The last few years have been really difficult for us all financially and for some of us, we found ourselves stuck in some pretty awful financial situations. Many of us lost homes, our jobs and all of our assets and some of us fell into pretty extreme debt. When we are in a bad financial position, we do not want to stay in this bad financial situation and a good way to rebuild the money in your bank account is by making your own business. Creating your own business requires funding and many people think that it will be difficult to fund your business with poor financial history, but is that true?
If You Have Reached Bankruptcy, That Can Be an Issue
If you have really reached a low point with your financial situation, you may have had to file for bankruptcy due to extreme debts. Bankruptcy is always a big obstacle when it comes to trying to open a business and it will be the main thing that stands in the way of you being able to gain funding for your business. However, this can be improved or worsened depending on the type of bankruptcy you have. For example, if you have chapter 7 bankruptcy, this is easier to gain funding with as you do not have standing debt. It is important that you put some time into understanding chapter 7 bankruptcy as this will help you in the future when trying to secure funding for your business.
Venture Capitalists May Struggle to Work With You
When you are trying to open, your best friend is going to be a venture capitalist. Venture capitalists are really great for people that have previously struggled to gain financial backing, and they offer a lot of support to people that may need it. However, a venture capitalist not only invests in a business, but they also invest in the business owner and if you have a reputation of being bad with your finances, then a venture capitalist may be reluctant to invest their money in you, no matter how promising your business ideas may be.

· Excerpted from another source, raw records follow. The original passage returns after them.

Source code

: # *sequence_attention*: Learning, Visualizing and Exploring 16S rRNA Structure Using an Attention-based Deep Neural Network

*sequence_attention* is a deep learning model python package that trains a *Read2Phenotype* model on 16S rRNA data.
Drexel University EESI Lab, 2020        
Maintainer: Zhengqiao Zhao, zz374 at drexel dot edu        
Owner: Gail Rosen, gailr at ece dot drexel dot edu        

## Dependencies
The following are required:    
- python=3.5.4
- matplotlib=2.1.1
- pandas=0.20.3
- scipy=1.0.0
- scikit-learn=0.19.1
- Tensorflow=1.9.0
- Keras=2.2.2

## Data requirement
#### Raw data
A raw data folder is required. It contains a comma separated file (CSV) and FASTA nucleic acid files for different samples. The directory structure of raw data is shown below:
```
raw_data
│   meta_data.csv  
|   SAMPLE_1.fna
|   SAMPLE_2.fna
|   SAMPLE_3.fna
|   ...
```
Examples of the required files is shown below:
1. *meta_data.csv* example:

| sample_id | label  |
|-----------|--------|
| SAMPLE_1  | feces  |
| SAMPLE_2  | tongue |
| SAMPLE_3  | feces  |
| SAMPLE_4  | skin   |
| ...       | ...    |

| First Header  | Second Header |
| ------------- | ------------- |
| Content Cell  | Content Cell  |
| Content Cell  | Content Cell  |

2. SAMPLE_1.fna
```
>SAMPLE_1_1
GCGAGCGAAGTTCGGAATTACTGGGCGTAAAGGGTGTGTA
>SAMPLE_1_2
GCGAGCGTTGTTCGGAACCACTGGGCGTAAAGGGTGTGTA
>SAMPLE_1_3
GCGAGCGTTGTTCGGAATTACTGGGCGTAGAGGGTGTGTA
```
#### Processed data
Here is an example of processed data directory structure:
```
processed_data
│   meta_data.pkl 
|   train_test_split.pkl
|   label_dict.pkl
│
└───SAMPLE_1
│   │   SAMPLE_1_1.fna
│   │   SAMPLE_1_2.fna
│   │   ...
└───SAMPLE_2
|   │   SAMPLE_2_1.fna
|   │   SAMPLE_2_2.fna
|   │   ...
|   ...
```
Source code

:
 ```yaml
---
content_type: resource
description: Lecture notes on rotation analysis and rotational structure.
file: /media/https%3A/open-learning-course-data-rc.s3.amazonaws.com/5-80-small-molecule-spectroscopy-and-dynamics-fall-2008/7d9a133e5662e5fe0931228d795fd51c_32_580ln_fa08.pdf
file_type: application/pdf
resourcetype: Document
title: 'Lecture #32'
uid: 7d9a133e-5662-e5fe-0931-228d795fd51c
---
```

You May Depend on The Help of Family and Friends
If you have a really poor financial situation, something that you may have to do is depend on the help of your friends and family to help fund the business that you are opening. Gaining money from your family and friends does not come with the same commitments as getting money from a bank. You don’t usually have to worry about aspects such as interest rates when you are borrowing money from families, but it does come with its own complications that you have to think of. For example, you may put tension on the relationships that you have with your family and so you may make it difficult to communicate with them.
People May Be Reluctant to Help You
If you are someone that has a history of not looking after your finances and you go out of your way to try and find someone to help you with your business finances, they may look at your previous reputation and choose not to invest in your business. Even if you speak to a friend or family for health, they still need to protect their own interests and they may be reluctant to invest in your business if you have a bad financial history, as they may not want to risk the relationship that they have with you for the sake of money.
Banks May Give High-Interest Loans
If you have a poor financial history, you may still have the opportunity to get a bank loan, but what you have to consider is the interest rates that they may instill. Bank interest rates can be ridiculously high on a good day, but if you introduce poor financial history into the mix, the interest rates can become even higher than you may imagine. The last thing that you want is to end up owing more money than what you have borrowed and so you should consider whether or not a bank loan is worth it. Meeting with a financial advisor will help you determine this.